Days after the army uprooted Palestinian-owned olive trees to pave the route of the separation barrier in Beit Jala, Christians and Muslims from the town hold a joint protest to try and put a stop to the plan.
By Oren Ziv
Hundreds of Muslim and Christian Palestinians protested Sunday morning in the West Bank town of Beit Jala against the future establishment of the separation wall that would cut them off from Jerusalem.
Protesters marched Sunday toward the work zone where the wall is route is being paved, just days after the army uprooted dozens of ancient olive trees to pave the route for the wall last week.
The demonstrators marched toward the area where the trees were uprooted, and began destroying a checkpoint that prevents farmers from reaching their land in an area that, upon its completion, will be on the “Israeli” side of the wall. Border Policemen arrived on the scene and shot stun grenades and tear gas. At least three of the demonstrators were evacuated by an ambulance. The demonstrators took pieces of the checkpoint back with them to the village.
Father Paolo from the Catholic church in Beit Jala, told +972 Magazine: “We are here because they are building a wall that will separate Beit Jala from Jerusalem. We came here to say that this is our land, and that we are against the wall and for living together in peace. All the churches in Beit Jala are opposed to the building of the wall, and we are here to tell the army — get out of here, this is not your land.”
“The goal of the wall is to close off Beit Jala from all directions,” says Salah, who arrived from the village of Ni’ilin, near Ramallah, to take part on the protest. “They took the land, the trees, and the livelihood, and have punished the residents here for no reason. We have come here to send a message, that we can defeat these walls when we, the Palestinian people, are united. Both Christians and Muslims.”
In the past, Israel’s High Court of Justice has recommended the state reconsider the planned route of the separation barrier in the area, as it seriously affects the residents of the area. The Defense Ministry, however, began its work on the wall last week, without altering its route.

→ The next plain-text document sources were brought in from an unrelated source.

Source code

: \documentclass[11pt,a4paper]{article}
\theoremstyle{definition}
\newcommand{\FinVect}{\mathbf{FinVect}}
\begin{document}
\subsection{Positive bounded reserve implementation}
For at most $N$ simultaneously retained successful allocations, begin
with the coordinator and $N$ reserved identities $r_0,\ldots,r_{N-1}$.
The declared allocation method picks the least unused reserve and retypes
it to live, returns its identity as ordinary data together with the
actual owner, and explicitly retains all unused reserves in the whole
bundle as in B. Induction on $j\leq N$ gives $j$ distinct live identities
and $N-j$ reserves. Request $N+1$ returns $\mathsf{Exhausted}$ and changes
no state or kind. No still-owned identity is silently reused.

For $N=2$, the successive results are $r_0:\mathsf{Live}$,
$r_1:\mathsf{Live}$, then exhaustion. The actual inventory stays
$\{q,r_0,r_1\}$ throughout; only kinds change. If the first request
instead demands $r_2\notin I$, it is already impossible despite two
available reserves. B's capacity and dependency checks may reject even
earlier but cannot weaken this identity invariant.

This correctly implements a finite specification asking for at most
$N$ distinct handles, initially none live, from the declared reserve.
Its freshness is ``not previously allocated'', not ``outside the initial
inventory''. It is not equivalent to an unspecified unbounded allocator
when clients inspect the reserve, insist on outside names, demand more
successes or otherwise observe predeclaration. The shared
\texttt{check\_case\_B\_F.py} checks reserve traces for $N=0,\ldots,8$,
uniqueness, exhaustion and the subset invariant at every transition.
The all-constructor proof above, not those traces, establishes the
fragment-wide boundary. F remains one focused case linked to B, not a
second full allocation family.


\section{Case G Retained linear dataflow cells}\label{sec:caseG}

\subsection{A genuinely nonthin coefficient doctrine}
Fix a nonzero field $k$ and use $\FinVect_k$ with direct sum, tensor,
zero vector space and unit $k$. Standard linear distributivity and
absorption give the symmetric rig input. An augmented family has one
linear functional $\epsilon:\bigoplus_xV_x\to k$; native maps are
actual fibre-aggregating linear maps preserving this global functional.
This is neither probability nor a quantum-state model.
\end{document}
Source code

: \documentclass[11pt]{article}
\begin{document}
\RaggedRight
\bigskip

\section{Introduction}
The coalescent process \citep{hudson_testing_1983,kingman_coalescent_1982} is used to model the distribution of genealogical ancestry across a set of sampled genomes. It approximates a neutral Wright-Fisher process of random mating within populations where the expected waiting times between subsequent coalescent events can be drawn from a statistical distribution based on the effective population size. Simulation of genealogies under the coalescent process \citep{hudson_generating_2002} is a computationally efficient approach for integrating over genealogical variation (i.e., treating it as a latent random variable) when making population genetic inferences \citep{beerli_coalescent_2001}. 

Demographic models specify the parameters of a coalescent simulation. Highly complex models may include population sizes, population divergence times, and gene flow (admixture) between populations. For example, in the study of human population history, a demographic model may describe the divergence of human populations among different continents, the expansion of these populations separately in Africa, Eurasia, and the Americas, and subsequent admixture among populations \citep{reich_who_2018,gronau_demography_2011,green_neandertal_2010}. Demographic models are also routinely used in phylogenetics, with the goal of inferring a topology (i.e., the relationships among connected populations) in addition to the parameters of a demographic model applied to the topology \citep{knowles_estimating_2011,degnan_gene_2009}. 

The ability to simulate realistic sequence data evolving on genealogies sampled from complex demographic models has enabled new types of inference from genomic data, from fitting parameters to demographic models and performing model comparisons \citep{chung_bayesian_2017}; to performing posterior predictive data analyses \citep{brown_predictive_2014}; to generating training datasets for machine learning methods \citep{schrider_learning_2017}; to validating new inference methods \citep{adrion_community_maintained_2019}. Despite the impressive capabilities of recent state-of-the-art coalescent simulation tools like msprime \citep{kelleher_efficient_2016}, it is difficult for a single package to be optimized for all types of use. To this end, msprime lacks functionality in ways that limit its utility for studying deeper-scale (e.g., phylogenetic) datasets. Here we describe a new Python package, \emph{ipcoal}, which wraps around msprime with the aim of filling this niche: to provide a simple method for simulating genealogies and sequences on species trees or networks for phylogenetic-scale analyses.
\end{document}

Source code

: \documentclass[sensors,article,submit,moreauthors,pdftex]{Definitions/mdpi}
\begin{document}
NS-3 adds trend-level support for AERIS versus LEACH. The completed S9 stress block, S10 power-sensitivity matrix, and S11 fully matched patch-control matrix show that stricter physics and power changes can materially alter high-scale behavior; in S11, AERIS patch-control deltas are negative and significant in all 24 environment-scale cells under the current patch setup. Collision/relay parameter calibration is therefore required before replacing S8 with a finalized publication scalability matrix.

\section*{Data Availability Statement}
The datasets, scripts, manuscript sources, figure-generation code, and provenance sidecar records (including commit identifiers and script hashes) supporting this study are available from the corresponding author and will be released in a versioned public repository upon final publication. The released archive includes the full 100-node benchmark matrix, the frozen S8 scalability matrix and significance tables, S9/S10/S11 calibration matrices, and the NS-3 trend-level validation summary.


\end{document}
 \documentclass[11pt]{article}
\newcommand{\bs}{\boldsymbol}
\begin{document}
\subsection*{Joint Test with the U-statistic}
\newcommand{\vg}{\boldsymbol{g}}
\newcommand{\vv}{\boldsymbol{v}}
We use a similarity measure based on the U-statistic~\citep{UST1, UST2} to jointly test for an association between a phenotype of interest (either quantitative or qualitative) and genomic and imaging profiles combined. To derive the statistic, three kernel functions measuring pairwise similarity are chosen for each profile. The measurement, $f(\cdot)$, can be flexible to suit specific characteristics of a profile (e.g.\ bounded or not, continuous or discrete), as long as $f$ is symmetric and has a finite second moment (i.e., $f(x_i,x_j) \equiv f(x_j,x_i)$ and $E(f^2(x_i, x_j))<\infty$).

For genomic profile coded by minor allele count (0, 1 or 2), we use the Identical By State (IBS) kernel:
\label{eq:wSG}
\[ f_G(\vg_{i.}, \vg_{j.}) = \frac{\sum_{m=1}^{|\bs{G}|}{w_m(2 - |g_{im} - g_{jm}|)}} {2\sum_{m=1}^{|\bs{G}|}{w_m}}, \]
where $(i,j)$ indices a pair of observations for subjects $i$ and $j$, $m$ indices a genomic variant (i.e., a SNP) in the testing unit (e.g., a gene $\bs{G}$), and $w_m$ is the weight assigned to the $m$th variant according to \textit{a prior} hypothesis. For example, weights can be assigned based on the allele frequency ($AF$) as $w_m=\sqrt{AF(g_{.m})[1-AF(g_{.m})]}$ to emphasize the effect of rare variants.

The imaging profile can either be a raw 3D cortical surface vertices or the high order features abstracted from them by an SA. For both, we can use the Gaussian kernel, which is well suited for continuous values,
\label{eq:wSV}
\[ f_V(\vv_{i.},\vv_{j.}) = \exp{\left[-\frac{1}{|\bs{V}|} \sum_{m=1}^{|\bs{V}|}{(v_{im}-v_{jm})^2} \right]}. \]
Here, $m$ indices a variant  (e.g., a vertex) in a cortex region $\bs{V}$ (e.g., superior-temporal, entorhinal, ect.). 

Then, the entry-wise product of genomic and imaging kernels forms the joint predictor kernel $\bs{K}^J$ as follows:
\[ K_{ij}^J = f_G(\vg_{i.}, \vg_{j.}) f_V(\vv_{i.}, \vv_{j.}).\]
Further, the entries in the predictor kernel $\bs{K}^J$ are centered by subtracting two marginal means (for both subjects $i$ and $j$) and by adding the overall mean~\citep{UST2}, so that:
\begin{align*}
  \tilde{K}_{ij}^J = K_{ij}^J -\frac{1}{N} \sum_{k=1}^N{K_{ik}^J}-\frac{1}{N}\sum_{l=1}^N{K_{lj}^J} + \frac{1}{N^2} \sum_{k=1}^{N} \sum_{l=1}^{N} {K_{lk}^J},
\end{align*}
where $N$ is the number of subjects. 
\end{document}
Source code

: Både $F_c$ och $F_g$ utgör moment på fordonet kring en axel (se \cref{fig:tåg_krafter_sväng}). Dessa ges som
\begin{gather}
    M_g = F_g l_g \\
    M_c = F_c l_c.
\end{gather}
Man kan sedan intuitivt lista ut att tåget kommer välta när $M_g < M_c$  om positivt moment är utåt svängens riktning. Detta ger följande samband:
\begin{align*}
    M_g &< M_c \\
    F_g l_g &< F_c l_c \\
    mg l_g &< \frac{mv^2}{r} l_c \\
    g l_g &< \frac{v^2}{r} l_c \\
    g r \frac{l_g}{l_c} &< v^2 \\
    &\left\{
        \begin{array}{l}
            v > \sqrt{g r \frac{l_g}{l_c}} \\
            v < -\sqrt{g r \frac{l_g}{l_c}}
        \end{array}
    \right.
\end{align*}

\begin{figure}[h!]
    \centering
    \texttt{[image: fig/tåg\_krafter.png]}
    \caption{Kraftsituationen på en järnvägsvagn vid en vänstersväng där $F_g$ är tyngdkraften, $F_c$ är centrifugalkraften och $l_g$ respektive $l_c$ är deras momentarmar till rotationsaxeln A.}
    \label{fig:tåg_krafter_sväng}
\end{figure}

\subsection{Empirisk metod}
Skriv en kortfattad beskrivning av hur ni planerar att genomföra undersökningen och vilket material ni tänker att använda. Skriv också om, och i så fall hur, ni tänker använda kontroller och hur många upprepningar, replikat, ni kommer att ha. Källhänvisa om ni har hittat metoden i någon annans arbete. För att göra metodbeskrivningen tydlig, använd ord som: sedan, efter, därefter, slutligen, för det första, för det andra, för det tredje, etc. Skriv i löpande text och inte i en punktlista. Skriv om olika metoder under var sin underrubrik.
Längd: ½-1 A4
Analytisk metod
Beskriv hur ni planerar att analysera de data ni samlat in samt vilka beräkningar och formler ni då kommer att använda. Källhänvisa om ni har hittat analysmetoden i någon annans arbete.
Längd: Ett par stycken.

The ministry has promised to leave a 200-meter gap in the wall near the local monasteries, out of a total of 1,500 meters that are slated to be built in the area.
The plan is to completely enclose Bethlehem and the surrounding villages — closing all entrances to the area — by the separation wall. Entire areas of the separation wall have yet be built, including in southern Jerusalem; they are slated for completion in the coming years.